Required action – Up to and including the line with "An alternative to", output the records exactly as they appear.

Stored data –
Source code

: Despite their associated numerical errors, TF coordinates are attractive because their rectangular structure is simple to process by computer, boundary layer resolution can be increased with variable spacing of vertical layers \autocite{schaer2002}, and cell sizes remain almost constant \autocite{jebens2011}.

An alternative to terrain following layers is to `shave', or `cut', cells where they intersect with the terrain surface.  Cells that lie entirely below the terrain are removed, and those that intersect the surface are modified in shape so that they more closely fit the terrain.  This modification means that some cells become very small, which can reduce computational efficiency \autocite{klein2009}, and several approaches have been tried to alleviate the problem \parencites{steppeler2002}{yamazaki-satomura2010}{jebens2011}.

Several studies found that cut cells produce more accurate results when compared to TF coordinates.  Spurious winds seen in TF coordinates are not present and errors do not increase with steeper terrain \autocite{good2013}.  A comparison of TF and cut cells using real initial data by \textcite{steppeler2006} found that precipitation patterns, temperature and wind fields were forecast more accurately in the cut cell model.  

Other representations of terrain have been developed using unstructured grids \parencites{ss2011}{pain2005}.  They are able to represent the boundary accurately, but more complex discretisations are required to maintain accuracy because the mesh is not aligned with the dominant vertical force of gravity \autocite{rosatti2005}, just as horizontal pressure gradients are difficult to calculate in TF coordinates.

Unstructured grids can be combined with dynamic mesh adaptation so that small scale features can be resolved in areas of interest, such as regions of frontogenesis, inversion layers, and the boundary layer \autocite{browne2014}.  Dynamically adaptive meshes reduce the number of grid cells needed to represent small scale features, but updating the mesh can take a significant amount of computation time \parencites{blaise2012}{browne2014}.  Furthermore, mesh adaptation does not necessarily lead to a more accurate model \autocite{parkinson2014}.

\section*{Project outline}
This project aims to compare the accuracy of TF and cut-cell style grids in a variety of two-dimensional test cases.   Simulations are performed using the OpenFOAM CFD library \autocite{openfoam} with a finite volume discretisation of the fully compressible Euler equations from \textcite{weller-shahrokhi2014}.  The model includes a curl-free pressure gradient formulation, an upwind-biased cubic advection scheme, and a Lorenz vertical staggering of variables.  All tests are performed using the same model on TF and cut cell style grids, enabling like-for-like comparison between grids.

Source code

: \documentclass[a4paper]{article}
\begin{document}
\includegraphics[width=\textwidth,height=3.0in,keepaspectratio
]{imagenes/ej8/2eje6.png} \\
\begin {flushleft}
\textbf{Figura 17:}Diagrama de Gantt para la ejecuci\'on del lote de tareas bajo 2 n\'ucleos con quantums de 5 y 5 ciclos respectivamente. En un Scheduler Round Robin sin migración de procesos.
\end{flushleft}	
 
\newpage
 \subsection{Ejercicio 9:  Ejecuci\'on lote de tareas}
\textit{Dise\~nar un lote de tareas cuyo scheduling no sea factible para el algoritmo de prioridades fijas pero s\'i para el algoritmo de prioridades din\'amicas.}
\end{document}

Output below –
Source code

: Despite their associated numerical errors, TF coordinates are attractive because their rectangular structure is simple to process by computer, boundary layer resolution can be increased with variable spacing of vertical layers \autocite{schaer2002}, and cell sizes remain almost constant \autocite{jebens2011}.

An alternative to terrain following layers is to `shave', or `cut', cells where they intersect with the terrain surface.  Cells that lie entirely below the terrain are removed, and those that intersect the surface are modified in shape so that they more closely fit the terrain.  This modification means that some cells become very small, which can reduce computational efficiency \autocite{klein2009}, and several approaches have been tried to alleviate the problem \parencites{steppeler2002}{yamazaki-satomura2010}{jebens2011}.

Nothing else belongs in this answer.